> [Task item]: Only the lines with "Description" in the entries below belong in the answer; please copy them.

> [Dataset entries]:
--- START ---
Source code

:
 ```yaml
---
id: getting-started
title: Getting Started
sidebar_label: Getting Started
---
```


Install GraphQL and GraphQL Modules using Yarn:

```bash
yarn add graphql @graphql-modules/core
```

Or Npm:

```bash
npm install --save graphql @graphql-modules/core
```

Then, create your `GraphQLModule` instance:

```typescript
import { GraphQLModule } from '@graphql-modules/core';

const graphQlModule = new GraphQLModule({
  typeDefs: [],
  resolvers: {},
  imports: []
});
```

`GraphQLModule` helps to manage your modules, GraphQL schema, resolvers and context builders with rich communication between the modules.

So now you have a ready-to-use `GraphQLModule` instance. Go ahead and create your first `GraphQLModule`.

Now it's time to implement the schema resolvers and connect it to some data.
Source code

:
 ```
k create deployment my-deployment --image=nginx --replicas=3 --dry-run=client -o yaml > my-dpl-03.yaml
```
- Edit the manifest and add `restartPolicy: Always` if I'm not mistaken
--- END ---
--- START ---
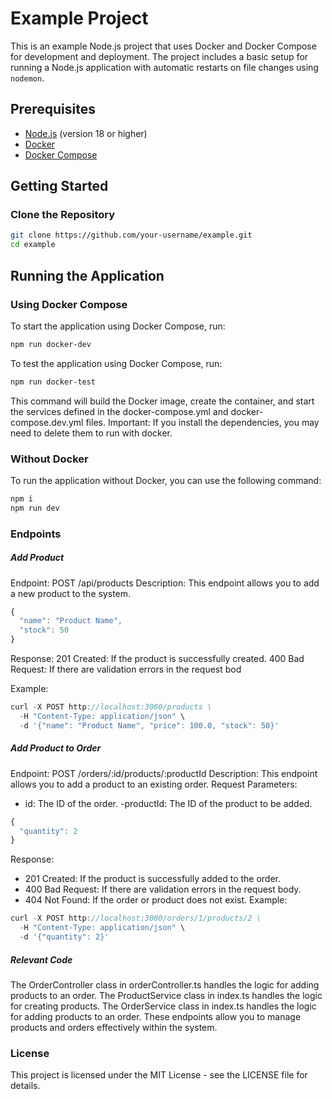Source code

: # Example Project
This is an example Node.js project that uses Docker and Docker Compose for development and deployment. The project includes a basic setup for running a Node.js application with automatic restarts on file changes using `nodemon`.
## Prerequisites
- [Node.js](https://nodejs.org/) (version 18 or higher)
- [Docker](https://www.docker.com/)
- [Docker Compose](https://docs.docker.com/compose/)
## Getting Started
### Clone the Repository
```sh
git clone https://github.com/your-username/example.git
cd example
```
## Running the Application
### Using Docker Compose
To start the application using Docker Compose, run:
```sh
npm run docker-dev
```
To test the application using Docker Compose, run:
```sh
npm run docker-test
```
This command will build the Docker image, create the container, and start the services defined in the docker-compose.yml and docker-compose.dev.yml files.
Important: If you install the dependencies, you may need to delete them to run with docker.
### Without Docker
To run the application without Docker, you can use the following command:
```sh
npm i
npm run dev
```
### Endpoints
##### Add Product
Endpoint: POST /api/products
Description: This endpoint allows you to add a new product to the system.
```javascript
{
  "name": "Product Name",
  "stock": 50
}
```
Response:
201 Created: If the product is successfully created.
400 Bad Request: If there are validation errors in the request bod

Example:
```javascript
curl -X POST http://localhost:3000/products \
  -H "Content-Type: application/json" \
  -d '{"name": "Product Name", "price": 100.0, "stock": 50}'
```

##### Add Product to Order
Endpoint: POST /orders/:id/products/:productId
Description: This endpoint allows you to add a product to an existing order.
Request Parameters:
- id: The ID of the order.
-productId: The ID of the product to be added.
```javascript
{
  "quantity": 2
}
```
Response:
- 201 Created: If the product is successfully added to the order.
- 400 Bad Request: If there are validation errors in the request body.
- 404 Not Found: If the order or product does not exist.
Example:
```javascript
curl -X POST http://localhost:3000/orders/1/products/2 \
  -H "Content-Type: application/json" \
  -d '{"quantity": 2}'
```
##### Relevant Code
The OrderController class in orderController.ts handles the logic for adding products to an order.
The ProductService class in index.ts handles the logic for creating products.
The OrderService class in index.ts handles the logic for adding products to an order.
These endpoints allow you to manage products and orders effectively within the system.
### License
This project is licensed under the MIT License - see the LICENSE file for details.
--- END ---
> [Exercise solution]:
Description: This endpoint allows you to add a new product to the system.
Description: This endpoint allows you to add a product to an existing order.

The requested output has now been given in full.